### Information given ###
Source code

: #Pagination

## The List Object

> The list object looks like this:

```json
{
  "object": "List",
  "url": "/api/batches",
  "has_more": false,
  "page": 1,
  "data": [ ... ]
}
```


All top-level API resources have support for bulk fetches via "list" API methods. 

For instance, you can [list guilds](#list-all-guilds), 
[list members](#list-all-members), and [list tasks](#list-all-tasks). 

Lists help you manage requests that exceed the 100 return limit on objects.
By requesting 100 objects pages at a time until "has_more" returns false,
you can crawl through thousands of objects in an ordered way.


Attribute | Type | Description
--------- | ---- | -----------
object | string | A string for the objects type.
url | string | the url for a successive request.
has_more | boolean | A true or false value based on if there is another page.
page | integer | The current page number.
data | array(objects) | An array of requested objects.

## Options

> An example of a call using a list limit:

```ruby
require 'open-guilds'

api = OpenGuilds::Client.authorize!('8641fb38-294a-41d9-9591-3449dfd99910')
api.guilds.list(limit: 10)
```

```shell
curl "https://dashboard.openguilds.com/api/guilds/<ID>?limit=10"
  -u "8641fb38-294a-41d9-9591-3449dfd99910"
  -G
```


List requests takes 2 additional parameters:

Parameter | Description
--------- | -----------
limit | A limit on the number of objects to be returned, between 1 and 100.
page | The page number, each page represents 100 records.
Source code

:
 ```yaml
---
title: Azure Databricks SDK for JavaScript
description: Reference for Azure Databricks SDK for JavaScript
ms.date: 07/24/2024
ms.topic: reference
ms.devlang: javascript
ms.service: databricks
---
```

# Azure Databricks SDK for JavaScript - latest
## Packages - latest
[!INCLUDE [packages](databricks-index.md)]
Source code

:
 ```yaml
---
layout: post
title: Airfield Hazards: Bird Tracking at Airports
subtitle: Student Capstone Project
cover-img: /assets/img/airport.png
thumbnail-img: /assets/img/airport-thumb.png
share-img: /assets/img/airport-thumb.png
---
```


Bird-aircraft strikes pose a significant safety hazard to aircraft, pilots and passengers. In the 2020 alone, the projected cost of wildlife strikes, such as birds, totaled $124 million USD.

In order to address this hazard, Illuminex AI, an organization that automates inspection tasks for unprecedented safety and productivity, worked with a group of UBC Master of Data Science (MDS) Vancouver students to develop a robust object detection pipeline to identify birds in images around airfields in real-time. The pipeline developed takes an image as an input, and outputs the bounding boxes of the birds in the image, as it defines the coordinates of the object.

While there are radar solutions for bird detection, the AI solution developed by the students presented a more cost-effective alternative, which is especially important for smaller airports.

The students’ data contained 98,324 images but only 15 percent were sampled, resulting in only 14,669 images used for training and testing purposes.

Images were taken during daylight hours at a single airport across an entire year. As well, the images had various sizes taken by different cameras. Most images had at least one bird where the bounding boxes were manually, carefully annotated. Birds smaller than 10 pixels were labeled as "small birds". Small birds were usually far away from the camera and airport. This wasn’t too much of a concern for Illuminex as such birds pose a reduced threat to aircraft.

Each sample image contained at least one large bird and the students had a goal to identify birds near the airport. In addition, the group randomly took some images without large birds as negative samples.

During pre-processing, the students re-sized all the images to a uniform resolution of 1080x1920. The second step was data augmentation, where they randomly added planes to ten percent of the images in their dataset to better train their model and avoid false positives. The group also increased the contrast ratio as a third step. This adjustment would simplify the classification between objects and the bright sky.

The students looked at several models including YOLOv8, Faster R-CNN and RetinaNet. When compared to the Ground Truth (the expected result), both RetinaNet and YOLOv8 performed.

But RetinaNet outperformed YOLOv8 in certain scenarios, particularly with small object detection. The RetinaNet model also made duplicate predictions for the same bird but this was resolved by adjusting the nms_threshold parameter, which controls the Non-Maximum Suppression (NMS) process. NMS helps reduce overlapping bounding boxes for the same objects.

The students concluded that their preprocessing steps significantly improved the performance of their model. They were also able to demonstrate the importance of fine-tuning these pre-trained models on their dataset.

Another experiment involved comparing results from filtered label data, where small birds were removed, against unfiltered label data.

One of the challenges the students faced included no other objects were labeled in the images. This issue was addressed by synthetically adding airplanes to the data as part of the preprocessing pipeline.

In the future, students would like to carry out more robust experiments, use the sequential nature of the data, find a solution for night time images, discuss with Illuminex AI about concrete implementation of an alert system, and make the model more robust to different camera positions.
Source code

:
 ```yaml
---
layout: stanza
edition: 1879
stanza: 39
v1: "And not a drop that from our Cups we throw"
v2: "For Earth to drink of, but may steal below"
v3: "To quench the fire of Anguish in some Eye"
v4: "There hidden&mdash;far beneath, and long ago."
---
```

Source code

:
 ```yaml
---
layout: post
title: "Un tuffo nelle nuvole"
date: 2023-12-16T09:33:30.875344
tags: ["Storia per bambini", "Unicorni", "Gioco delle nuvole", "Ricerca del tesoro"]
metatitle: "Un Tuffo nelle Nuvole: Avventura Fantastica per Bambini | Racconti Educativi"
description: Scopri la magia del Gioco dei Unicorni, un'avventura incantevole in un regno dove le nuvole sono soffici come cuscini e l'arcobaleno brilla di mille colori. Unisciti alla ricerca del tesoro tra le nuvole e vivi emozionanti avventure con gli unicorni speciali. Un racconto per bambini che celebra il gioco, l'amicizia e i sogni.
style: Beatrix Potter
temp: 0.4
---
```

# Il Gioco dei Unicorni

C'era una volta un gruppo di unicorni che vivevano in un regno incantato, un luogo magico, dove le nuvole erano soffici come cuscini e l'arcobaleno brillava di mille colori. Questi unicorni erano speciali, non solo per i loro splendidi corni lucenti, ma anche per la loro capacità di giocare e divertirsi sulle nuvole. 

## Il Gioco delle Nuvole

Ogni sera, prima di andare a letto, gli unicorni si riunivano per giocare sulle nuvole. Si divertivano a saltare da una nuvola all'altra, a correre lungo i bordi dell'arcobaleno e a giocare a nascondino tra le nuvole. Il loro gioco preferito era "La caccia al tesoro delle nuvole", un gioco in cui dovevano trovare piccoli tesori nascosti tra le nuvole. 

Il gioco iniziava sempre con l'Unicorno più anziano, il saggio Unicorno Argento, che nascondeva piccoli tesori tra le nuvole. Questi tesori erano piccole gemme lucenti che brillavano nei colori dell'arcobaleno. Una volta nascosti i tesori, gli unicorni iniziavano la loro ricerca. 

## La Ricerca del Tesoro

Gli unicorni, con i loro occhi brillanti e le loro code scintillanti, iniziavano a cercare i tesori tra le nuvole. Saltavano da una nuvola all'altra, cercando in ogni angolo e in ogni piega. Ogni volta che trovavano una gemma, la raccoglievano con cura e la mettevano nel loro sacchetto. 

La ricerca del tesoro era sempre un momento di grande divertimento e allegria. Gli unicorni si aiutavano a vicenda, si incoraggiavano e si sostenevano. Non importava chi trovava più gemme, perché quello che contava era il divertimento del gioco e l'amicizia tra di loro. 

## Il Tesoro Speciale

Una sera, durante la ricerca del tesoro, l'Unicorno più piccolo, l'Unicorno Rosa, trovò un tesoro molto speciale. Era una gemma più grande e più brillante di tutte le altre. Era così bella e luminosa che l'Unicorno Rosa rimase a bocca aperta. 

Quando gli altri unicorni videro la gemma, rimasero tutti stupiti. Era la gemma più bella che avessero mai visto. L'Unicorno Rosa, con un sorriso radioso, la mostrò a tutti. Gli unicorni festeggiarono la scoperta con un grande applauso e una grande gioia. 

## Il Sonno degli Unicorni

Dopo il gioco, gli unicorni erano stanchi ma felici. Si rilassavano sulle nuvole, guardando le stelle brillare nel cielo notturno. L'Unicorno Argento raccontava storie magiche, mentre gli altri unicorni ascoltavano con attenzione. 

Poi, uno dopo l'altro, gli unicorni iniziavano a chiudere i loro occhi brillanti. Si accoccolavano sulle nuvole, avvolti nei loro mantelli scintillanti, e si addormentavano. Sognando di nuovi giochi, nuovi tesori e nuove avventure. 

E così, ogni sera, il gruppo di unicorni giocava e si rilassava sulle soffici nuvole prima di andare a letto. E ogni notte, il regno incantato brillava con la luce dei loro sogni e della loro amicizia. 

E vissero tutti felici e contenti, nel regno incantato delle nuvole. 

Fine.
###
> [Work to be completed]:
Pull every line containing the word "string" out of the material.

> [Answer box]:
object | string | A string for the objects type.
url | string | the url for a successive request.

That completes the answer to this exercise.